• **INSTRUCTIONS TO FOLLOW**:
Please output exactly the part of the records below that opens with the line containing "# ryanair-flight-search-service" and closes with the line containing "#Instracutions and Notes", both lines included, and nothing else.

====== WORKING DATA

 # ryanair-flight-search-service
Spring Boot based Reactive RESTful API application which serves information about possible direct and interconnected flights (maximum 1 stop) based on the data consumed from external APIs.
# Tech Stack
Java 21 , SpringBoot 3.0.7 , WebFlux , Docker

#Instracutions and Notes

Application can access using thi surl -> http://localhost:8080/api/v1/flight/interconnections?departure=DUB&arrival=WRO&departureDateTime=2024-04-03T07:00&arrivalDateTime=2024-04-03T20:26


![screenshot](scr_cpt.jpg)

============
====== WORKING DATA

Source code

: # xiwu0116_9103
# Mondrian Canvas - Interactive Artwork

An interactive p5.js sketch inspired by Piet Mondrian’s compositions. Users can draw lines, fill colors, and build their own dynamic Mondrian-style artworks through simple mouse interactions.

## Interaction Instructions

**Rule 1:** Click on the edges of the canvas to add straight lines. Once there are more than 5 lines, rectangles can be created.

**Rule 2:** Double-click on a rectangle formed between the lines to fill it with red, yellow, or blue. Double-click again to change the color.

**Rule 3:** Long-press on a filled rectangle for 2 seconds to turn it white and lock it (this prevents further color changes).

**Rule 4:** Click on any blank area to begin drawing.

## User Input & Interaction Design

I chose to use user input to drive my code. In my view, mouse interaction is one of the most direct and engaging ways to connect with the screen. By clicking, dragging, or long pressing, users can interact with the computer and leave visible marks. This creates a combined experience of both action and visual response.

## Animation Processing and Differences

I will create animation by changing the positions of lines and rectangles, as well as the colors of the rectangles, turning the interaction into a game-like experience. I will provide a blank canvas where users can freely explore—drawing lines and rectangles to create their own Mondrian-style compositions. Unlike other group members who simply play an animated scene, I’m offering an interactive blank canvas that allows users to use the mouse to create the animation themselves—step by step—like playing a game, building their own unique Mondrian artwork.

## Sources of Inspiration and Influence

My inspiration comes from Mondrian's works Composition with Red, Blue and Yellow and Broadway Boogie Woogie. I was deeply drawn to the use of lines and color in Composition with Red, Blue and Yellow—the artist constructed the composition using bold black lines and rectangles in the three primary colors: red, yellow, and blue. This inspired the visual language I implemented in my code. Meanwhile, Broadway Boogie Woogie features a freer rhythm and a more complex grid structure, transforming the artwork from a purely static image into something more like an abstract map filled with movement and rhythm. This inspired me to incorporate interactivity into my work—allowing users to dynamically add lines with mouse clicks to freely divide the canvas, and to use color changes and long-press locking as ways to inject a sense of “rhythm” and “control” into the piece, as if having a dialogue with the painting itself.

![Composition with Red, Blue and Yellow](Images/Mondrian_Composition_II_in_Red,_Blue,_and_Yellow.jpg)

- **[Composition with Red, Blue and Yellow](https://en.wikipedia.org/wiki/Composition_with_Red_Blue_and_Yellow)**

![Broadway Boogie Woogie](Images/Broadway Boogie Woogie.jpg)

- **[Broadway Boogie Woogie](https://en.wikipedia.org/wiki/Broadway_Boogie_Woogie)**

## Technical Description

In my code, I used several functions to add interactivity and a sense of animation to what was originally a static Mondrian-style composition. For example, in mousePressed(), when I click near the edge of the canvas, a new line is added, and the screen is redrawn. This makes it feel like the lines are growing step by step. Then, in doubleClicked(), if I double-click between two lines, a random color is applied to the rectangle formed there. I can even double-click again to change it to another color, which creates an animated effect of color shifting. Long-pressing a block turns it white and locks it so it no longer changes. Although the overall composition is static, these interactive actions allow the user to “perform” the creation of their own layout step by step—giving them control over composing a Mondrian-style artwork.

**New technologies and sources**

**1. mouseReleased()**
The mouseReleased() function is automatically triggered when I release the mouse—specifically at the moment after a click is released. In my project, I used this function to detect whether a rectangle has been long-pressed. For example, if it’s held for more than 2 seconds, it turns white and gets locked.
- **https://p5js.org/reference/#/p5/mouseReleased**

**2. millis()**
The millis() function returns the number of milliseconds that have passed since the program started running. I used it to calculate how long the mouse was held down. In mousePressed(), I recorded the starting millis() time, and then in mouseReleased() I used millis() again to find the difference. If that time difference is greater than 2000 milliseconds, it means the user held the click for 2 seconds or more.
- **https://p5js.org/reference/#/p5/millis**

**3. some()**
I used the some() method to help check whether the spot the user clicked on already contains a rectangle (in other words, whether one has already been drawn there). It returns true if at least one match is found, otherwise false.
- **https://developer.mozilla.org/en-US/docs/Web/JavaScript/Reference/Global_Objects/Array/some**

============

• **ANSWER TO THE PROBLEM**:
 # ryanair-flight-search-service
Spring Boot based Reactive RESTful API application which serves information about possible direct and interconnected flights (maximum 1 stop) based on the data consumed from external APIs.
# Tech Stack
Java 21 , SpringBoot 3.0.7 , WebFlux , Docker

#Instracutions and Notes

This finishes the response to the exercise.